Study material: Begin

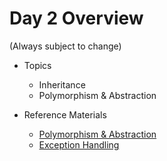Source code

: # Day 2 Overview

(Always subject to change)

- Topics
  - Inheritance
  - Polymorphism & Abstraction

- Reference Materials
  - [Polymorphism & Abstraction](https://docs.google.com/a/wecancodeit.org/presentation/d/1fNnwqiN9c_5dyRFyV5YsbZQ2aPdvWTXgnSnTSg79mZ8/edit?usp=sharing)
  - [Exception Handling](https://docs.google.com/presentation/d/1eopuNu6enOy67_P2IXhjINhHA1EKoXsXtH4yEMhsbo4/edit?usp=sharing)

Study material: End

Goal of the exercise -
Exact retyping is required: the line with "Day 2 Overview" through the end of the data, both ends included, and no other line.

Expected answer -
: # Day 2 Overview

(Always subject to change)

- Topics
  - Inheritance
  - Polymorphism & Abstraction

- Reference Materials
  - [Polymorphism & Abstraction](https://docs.google.com/a/wecancodeit.org/presentation/d/1fNnwqiN9c_5dyRFyV5YsbZQ2aPdvWTXgnSnTSg79mZ8/edit?usp=sharing)
  - [Exception Handling](https://docs.google.com/presentation/d/1eopuNu6enOy67_P2IXhjINhHA1EKoXsXtH4yEMhsbo4/edit?usp=sharing)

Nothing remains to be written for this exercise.